Protein Kinase C Inhibits the Ca2+-Activated K+ Channel of Cultured Porcine Coronary Artery Smooth Muscle Cells

Abstract

The effect of protein kinase C (C-kinase) on the Ca2+-activated K+ channel (KCa-channel) was studied in cultured smooth muscle cells from porcine coronary artery by the patch-clamp technique. In cell-attached patches, bath application of phorbol 12-myristate 13-acetate (PMA, 1 μM), a C-kinase activator, significantly decreased the open probability of the activated KCa-channel in the presence of the calcium ionophore A23187 (20 μM), which increases intracellular Ca2+. This decrease in the open probability was reversed by subsequent application of staurosporine (1 nM), a C-kinase inhibitor. Application of 1-oleoyl-2-acetylglycerol (OAG, 30 μM) or 1,2-dioctanoylglycerol (DG8; 30 μM), activators of C-kinase, also inhibited KCa-channel activation by A23187, and these inhibitions were also reversed by staurosporine.
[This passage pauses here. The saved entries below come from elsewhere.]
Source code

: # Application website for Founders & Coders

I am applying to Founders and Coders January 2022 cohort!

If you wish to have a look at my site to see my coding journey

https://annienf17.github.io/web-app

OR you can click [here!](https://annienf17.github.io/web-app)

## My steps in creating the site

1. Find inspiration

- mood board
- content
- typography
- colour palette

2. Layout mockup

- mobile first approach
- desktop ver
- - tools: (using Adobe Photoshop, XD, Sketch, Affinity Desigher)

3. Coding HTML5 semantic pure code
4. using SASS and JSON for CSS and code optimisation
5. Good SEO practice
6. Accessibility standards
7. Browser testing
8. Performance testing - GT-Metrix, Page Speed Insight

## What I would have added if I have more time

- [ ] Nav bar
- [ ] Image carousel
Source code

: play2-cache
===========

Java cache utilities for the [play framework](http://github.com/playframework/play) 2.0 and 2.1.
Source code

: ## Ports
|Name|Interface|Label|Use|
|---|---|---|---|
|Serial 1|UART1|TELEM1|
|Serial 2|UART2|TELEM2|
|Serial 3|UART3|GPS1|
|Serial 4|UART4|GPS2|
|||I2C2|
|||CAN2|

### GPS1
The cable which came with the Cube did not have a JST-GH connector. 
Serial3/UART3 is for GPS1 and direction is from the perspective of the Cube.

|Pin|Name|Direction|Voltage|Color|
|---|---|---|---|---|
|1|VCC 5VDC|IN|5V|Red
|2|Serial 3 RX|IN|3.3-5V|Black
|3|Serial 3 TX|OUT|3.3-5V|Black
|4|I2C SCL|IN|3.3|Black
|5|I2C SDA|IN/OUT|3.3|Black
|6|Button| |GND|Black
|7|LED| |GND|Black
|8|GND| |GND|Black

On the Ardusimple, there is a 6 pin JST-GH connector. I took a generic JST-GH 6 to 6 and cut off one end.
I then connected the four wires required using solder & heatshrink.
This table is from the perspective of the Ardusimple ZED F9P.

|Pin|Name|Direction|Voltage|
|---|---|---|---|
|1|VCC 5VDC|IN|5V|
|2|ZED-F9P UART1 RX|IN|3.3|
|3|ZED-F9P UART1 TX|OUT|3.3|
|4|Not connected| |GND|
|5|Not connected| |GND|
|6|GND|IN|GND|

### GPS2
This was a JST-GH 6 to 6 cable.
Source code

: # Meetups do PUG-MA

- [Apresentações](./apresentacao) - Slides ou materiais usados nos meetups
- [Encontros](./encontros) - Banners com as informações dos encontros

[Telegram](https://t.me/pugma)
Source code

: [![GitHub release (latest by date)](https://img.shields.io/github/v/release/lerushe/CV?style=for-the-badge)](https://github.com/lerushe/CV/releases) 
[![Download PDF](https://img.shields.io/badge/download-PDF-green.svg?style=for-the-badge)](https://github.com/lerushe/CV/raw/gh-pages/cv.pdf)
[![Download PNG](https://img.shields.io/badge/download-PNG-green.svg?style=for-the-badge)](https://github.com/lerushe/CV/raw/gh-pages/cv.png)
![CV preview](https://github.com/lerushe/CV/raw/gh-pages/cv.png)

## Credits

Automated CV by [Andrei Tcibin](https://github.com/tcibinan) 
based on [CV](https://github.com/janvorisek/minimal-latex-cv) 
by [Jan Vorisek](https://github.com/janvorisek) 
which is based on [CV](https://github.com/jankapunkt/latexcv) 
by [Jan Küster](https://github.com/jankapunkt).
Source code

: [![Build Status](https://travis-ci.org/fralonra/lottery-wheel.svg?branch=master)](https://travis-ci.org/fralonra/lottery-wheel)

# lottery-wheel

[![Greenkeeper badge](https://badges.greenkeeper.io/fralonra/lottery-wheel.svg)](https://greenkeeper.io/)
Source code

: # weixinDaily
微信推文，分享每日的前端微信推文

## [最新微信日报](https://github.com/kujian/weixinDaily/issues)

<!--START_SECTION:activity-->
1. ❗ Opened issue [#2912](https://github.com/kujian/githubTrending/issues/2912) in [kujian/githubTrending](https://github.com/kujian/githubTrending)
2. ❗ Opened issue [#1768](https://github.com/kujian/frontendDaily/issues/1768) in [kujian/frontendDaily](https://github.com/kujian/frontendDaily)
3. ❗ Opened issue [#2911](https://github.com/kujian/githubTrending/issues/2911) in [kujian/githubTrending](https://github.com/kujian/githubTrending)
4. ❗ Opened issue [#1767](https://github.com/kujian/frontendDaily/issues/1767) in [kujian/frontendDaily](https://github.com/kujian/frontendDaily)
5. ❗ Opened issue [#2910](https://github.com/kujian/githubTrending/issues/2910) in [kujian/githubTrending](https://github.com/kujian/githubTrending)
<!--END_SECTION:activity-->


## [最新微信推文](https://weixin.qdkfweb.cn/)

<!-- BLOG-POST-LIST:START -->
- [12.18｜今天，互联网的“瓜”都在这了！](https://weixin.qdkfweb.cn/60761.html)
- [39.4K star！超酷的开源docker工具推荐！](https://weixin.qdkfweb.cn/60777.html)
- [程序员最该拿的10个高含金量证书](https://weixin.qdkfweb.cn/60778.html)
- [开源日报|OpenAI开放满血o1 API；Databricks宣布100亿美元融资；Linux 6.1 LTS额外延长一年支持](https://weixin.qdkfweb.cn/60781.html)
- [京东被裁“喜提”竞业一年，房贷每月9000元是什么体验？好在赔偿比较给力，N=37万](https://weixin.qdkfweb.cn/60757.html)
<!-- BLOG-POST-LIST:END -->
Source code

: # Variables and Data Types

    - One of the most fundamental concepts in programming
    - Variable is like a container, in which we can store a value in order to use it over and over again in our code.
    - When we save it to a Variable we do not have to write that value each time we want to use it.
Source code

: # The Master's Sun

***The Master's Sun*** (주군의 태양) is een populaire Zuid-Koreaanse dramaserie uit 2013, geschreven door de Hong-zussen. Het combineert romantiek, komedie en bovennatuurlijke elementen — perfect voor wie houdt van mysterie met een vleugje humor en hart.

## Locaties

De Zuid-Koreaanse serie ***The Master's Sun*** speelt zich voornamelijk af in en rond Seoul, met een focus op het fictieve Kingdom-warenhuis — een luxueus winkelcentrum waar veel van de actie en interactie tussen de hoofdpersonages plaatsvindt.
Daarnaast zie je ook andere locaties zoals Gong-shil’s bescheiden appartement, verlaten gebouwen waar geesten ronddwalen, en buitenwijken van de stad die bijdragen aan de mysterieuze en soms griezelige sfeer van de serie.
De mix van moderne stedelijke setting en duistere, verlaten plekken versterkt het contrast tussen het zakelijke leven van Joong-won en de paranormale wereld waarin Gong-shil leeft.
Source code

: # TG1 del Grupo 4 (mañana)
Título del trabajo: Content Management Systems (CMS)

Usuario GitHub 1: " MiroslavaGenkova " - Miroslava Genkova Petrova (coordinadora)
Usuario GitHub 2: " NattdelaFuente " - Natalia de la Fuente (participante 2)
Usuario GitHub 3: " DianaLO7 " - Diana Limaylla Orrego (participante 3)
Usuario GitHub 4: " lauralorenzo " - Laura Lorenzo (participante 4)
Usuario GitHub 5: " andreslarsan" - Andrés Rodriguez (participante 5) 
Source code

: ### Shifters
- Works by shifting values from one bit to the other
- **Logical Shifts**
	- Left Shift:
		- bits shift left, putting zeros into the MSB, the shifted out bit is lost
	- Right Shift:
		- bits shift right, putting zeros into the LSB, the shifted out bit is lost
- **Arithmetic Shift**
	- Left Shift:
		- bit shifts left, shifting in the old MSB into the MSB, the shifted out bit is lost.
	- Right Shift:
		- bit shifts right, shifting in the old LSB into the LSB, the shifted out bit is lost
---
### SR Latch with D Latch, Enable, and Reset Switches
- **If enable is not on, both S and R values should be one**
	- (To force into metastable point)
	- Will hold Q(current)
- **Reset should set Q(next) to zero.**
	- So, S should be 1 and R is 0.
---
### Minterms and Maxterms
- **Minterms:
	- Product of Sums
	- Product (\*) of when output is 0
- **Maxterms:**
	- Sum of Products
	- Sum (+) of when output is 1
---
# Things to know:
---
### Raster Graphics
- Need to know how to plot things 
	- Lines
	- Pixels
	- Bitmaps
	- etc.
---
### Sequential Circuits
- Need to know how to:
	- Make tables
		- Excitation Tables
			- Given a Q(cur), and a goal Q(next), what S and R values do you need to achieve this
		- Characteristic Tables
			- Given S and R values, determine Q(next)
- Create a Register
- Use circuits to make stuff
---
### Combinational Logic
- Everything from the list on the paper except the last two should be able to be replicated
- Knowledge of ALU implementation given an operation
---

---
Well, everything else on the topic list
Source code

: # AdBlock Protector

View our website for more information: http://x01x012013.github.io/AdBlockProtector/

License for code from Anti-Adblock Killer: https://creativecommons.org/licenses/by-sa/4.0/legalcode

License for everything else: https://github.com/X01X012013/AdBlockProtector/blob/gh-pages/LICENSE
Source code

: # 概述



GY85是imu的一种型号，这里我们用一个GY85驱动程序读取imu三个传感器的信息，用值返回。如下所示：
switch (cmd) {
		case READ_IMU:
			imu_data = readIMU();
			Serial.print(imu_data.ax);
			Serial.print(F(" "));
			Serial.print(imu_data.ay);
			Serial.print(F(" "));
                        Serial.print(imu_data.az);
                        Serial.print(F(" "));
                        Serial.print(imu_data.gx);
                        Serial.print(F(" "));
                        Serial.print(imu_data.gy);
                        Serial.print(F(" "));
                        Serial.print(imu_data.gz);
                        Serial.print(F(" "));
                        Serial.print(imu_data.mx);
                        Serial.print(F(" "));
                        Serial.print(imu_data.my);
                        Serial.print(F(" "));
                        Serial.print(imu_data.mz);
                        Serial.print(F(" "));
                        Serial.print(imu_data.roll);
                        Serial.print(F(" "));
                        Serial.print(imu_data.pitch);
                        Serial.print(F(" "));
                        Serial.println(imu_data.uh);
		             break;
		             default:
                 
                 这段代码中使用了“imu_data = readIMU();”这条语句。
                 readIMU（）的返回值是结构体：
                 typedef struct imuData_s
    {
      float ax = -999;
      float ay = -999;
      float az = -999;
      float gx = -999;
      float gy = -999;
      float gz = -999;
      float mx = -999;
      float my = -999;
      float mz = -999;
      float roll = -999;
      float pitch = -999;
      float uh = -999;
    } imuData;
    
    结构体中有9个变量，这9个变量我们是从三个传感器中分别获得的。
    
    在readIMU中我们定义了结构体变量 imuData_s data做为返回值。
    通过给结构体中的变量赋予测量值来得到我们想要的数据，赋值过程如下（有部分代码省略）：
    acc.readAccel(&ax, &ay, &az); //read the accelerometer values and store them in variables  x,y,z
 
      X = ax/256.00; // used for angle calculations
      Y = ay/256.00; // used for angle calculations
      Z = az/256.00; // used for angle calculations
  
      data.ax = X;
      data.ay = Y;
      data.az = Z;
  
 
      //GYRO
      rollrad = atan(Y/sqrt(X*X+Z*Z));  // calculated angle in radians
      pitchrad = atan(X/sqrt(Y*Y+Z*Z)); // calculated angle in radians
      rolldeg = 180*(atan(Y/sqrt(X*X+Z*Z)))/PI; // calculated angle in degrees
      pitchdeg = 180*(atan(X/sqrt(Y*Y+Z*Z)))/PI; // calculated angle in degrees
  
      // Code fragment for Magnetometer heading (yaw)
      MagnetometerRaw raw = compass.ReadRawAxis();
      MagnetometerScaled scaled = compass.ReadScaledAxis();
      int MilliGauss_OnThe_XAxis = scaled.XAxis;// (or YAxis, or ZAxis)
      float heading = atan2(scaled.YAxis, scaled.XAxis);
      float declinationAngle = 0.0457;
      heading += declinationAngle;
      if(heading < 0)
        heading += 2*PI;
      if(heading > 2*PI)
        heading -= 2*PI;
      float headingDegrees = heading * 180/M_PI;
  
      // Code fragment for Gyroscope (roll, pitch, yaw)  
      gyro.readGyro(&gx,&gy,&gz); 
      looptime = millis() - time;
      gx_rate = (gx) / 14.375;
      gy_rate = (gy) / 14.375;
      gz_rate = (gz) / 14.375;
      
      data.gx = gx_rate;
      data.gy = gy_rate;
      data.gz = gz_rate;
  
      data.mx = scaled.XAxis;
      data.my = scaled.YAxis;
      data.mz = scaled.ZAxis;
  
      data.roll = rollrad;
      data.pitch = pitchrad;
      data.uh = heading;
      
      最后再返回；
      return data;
PMA (1 μM) also inhibited KCa-channel activation by dibutylyl cyclic AMP (db-cAMP, 2 mM) or caffeine (30 mM). In inside-out patches, bath application of the C-kinase fraction from rat brain in the presence of ATP (1 mM) and PMA (1 μM ) markedly inhibited the KCa-channel. These results indicate that activation of C-kinase inhibits the KCa-channel and may cause membrane depolarization and vascular contraction.